HBZ modifies the IL-10/JAK/STAT signaling pathway. (A) Fluorescence dilution assay of CD4⁺ T cells from WT or HBZ-Tg mice. Splenic CD4⁺ T cells were labeled with 5 μM CellTrace Violet and stimulated by anti-CD3 antibodies with or without IL-10. At 48 h after stimulation, CellTrace Violet was measured by flow cytometry (two-way ANOVA with Turkey’s multiple comparisons). (B) Coimmunoprecipitation of HBZ and human STAT1 or STAT3. The indicated expression vectors were cotransfected into HEK293T cells, and protein interactions were analyzed by immunoprecipitation. (C) Interaction of HBZ mutants with STAT1 or STAT3 was analyzed by immunoprecipitation. (D and E) Interaction between HBZ and STAT proteins in ATL-43T(−). A protein extract of ATL-43T(−) cells was subjected to immunoprecipitation with anti-HBZ antibody or control IgG, and STAT proteins were detected by anti-STAT1, anti-STAT3, anti-STAT5, or anti-STAT6 antibody. (F) Colocalization of HBZ and STAT proteins. HBZ-myc and STAT1 or STAT3-3xFLAG were transfected into Jurkat cells by electroporation. Staining was performed using antibodies against myc (green) and FLAG (red). Nuclei were stained with DAPI (blue).

Fig. 5.

HBZ modulates IL-10/JAK/STAT signaling. (A) Flow cytometry analysis of IL10RA in HEK293-IL10R. Cell were stained by PE-conjugated anti-IL10RA antibody (black line) or isotype control (gray filled); two-tailed unpaired Student’s t test. (B–D, Top) Luciferase assay of ISRE, GAS, and SIE. HEK293-IL10R cells were transfected with HBZ, each reporter, and a reporter plasmid driven by cytomegalovirus immediate-early promoter as an internal control, and then stimulated with IL-10 (100 ng/mL).

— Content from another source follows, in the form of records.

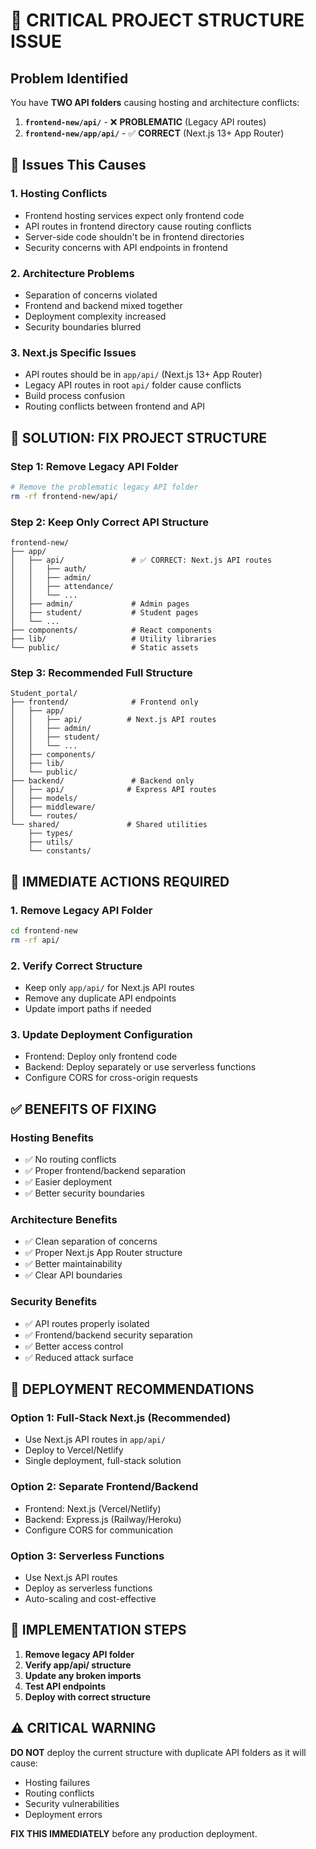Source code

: # 🚨 CRITICAL PROJECT STRUCTURE ISSUE

## Problem Identified
You have **TWO API folders** causing hosting and architecture conflicts:

1. **`frontend-new/api/`** - ❌ **PROBLEMATIC** (Legacy API routes)
2. **`frontend-new/app/api/`** - ✅ **CORRECT** (Next.js 13+ App Router)

## 🚨 Issues This Causes

### **1. Hosting Conflicts**
- Frontend hosting services expect only frontend code
- API routes in frontend directory cause routing conflicts
- Server-side code shouldn't be in frontend directories
- Security concerns with API endpoints in frontend

### **2. Architecture Problems**
- Separation of concerns violated
- Frontend and backend mixed together
- Deployment complexity increased
- Security boundaries blurred

### **3. Next.js Specific Issues**
- API routes should be in `app/api/` (Next.js 13+ App Router)
- Legacy API routes in root `api/` folder cause conflicts
- Build process confusion
- Routing conflicts between frontend and API

## 🔧 SOLUTION: FIX PROJECT STRUCTURE

### **Step 1: Remove Legacy API Folder**
```bash
# Remove the problematic legacy API folder
rm -rf frontend-new/api/
```

### **Step 2: Keep Only Correct API Structure**
```
frontend-new/
├── app/
│   ├── api/               # ✅ CORRECT: Next.js API routes
│   │   ├── auth/
│   │   ├── admin/
│   │   ├── attendance/
│   │   └── ...
│   ├── admin/             # Admin pages
│   ├── student/           # Student pages
│   └── ...
├── components/            # React components
├── lib/                   # Utility libraries
└── public/                # Static assets
```

### **Step 3: Recommended Full Structure**
```
Student_portal/
├── frontend/              # Frontend only
│   ├── app/
│   │   ├── api/          # Next.js API routes
│   │   ├── admin/
│   │   ├── student/
│   │   └── ...
│   ├── components/
│   ├── lib/
│   └── public/
├── backend/               # Backend only
│   ├── api/              # Express API routes
│   ├── models/
│   ├── middleware/
│   └── routes/
└── shared/               # Shared utilities
    ├── types/
    ├── utils/
    └── constants/
```

## 🎯 IMMEDIATE ACTIONS REQUIRED

### **1. Remove Legacy API Folder**
```bash
cd frontend-new
rm -rf api/
```

### **2. Verify Correct Structure**
- Keep only `app/api/` for Next.js API routes
- Remove any duplicate API endpoints
- Update import paths if needed

### **3. Update Deployment Configuration**
- Frontend: Deploy only frontend code
- Backend: Deploy separately or use serverless functions
- Configure CORS for cross-origin requests

## ✅ BENEFITS OF FIXING

### **Hosting Benefits**
- ✅ No routing conflicts
- ✅ Proper frontend/backend separation
- ✅ Easier deployment
- ✅ Better security boundaries

### **Architecture Benefits**
- ✅ Clean separation of concerns
- ✅ Proper Next.js App Router structure
- ✅ Better maintainability
- ✅ Clear API boundaries

### **Security Benefits**
- ✅ API routes properly isolated
- ✅ Frontend/backend security separation
- ✅ Better access control
- ✅ Reduced attack surface

## 🚀 DEPLOYMENT RECOMMENDATIONS

### **Option 1: Full-Stack Next.js (Recommended)**
- Use Next.js API routes in `app/api/`
- Deploy to Vercel/Netlify
- Single deployment, full-stack solution

### **Option 2: Separate Frontend/Backend**
- Frontend: Next.js (Vercel/Netlify)
- Backend: Express.js (Railway/Heroku)
- Configure CORS for communication

### **Option 3: Serverless Functions**
- Use Next.js API routes
- Deploy as serverless functions
- Auto-scaling and cost-effective

## 🔧 IMPLEMENTATION STEPS

1. **Remove legacy API folder**
2. **Verify app/api/ structure**
3. **Update any broken imports**
4. **Test API endpoints**
5. **Deploy with correct structure**

## ⚠️ CRITICAL WARNING

**DO NOT** deploy the current structure with duplicate API folders as it will cause:
- Hosting failures
- Routing conflicts
- Security vulnerabilities
- Deployment errors

**FIX THIS IMMEDIATELY** before any production deployment.

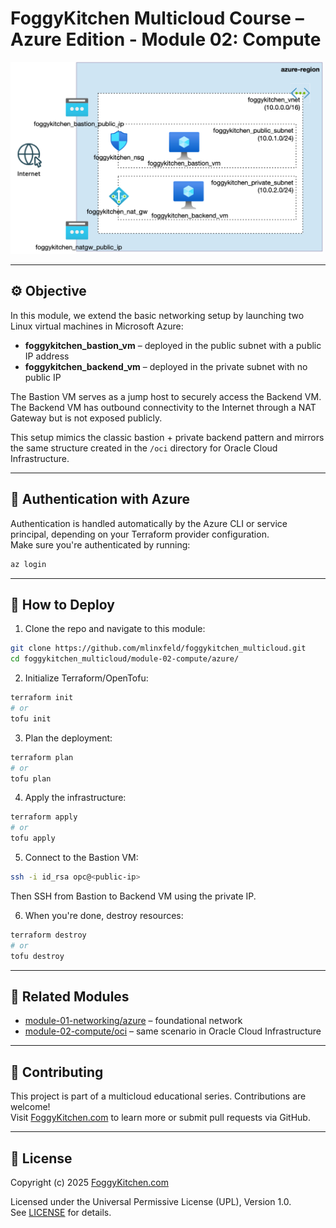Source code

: # FoggyKitchen Multicloud Course – Azure Edition - **Module 02: Compute**

<img src="module-02-compute-azure.jpg" width="500"/>

---

## ⚙️ Objective

In this module, we extend the basic networking setup by launching two Linux virtual machines in Microsoft Azure:

- **foggykitchen_bastion_vm** – deployed in the public subnet with a public IP address  
- **foggykitchen_backend_vm** – deployed in the private subnet with no public IP  

The Bastion VM serves as a jump host to securely access the Backend VM. The Backend VM has outbound connectivity to the Internet through a NAT Gateway but is not exposed publicly.

This setup mimics the classic bastion + private backend pattern and mirrors the same structure created in the `/oci` directory for Oracle Cloud Infrastructure.

---

## 🔐 Authentication with Azure

Authentication is handled automatically by the Azure CLI or service principal, depending on your Terraform provider configuration.  
Make sure you're authenticated by running:

```bash
az login
```

---

## 🚀 How to Deploy

1. Clone the repo and navigate to this module:

```bash
git clone https://github.com/mlinxfeld/foggykitchen_multicloud.git
cd foggykitchen_multicloud/module-02-compute/azure/
```

2. Initialize Terraform/OpenTofu:

```bash
terraform init
# or
tofu init
```

3. Plan the deployment:

```bash
terraform plan
# or
tofu plan
```

4. Apply the infrastructure:

```bash
terraform apply
# or
tofu apply
```

5. Connect to the Bastion VM:

```bash
ssh -i id_rsa opc@<public-ip>
```

Then SSH from Bastion to Backend VM using the private IP.

6. When you're done, destroy resources:

```bash
terraform destroy
# or
tofu destroy
```

---

## 🔁 Related Modules

- [module-01-networking/azure](../../module-01-networking/azure/) – foundational network
- [module-02-compute/oci](../oci/) – same scenario in Oracle Cloud Infrastructure

---

## 📣 Contributing

This project is part of a multicloud educational series. Contributions are welcome!  
Visit [FoggyKitchen.com](https://foggykitchen.com/courses/new-multicloud-foundations-azure-oci-deployed-with-terraform-opentofu/) to learn more or submit pull requests via GitHub.

---

## 🪪 License
Copyright (c) 2025 [FoggyKitchen.com](https://foggykitchen.com/)

Licensed under the Universal Permissive License (UPL), Version 1.0.  
See [LICENSE](../../LICENSE) for details.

At 24 h after stimulation, luciferase activities were measured (two-way ANOVA with Turkey’s multiple comparisons). (Bottom) Immunoblotting of HBZ, STAT1, pSTAT1, STAT3, pSTAT3, and tubulin. (E) Volcano plots obtained from RNA-seq analysis of splenic CD4⁺ T cells of WT or HBZ-Tg (n = 3) cultured with or without IL-10 for 48 h. Green spots indicate differentially expressed genes (P < 0.05) between IL-10–treated and untreated cells. The results from WT and HBZ-Tg mice are shown in the left and right diagrams, respectively. (F) Enriched gene sets modulated by HBZ and IL-10 using GSEA. The top 2,000 differentially expressed genes in IL-10–treated cells compared with untreated cells from WT or HBZ-Tg mice were analyzed. (G and H) GSEA enrichment plots and heat maps of gene expression in CD4⁺ T cells from HBZ-Tg mice, with or without IL-10 stimulation.

Fig. 6.

Schema of HBZ-mediated T cell proliferation. HBZ and loss of IL-6 enhances Treg differentiation and IL-10 production. Increased IL-10 activates STAT proteins, and HBZ modulates the IL-10/JAK/STAT signaling toward proinflammatory and proliferative properties.